§ WORK TO BE COMPLETED:
Retype the range from the line holding "13. **Anchor-derived parameters**" to the last line of the listing, inclusive, exactly as it appears and with nothing else.
(PROVIDED MATERIAL)
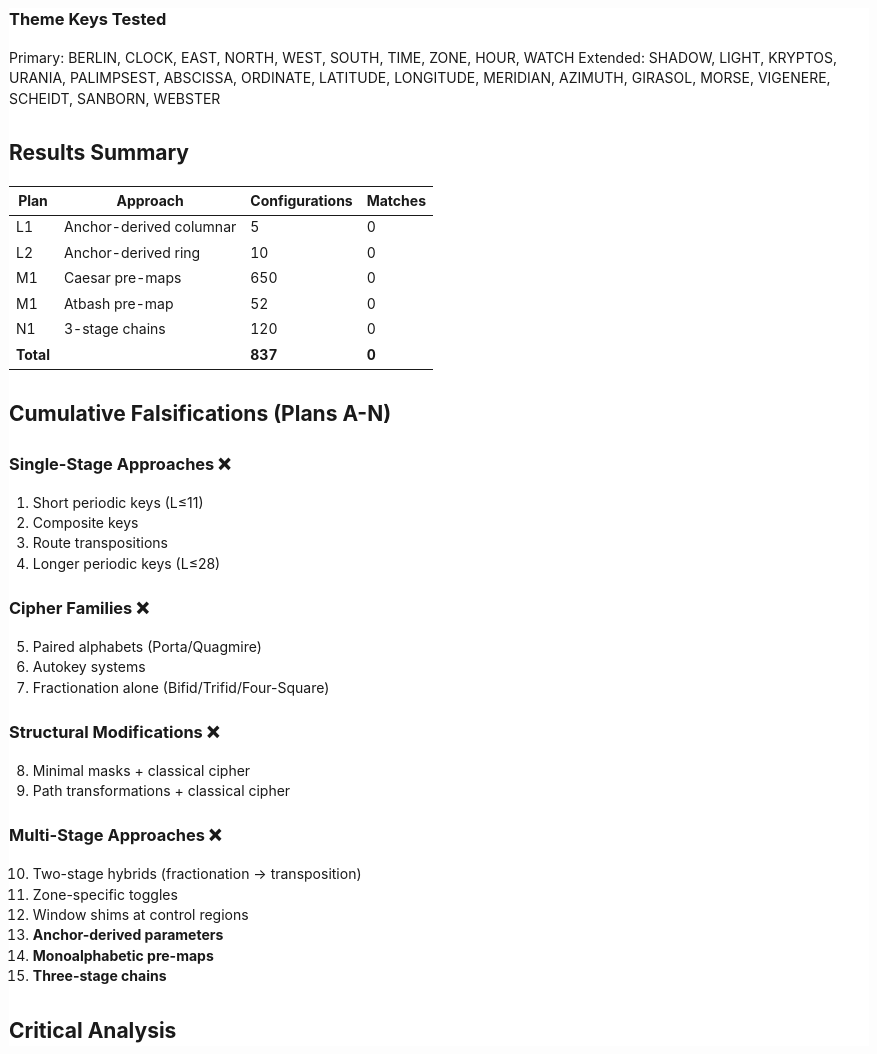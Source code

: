 ### Theme Keys Tested
Primary: BERLIN, CLOCK, EAST, NORTH, WEST, SOUTH, TIME, ZONE, HOUR, WATCH
Extended: SHADOW, LIGHT, KRYPTOS, URANIA, PALIMPSEST, ABSCISSA, ORDINATE, 
LATITUDE, LONGITUDE, MERIDIAN, AZIMUTH, GIRASOL, MORSE, VIGENERE, SCHEIDT, 
SANBORN, WEBSTER

## Results Summary

| Plan | Approach | Configurations | Matches |
|------|----------|---------------|---------|
| L1 | Anchor-derived columnar | 5 | 0 |
| L2 | Anchor-derived ring | 10 | 0 |
| M1 | Caesar pre-maps | 650 | 0 |
| M1 | Atbash pre-map | 52 | 0 |
| N1 | 3-stage chains | 120 | 0 |
| **Total** | | **837** | **0** |

## Cumulative Falsifications (Plans A-N)

### Single-Stage Approaches ❌
1. Short periodic keys (L≤11)
2. Composite keys
3. Route transpositions
4. Longer periodic keys (L≤28)

### Cipher Families ❌
5. Paired alphabets (Porta/Quagmire)
6. Autokey systems
7. Fractionation alone (Bifid/Trifid/Four-Square)

### Structural Modifications ❌
8. Minimal masks + classical cipher
9. Path transformations + classical cipher

### Multi-Stage Approaches ❌
10. Two-stage hybrids (fractionation → transposition)
11. Zone-specific toggles
12. Window shims at control regions
13. **Anchor-derived parameters**
14. **Monoalphabetic pre-maps**
15. **Three-stage chains**

## Critical Analysis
(End PROVIDED MATERIAL)
§ TASK RESPONSE:
13. **Anchor-derived parameters**
14. **Monoalphabetic pre-maps**
15. **Three-stage chains**

## Critical Analysis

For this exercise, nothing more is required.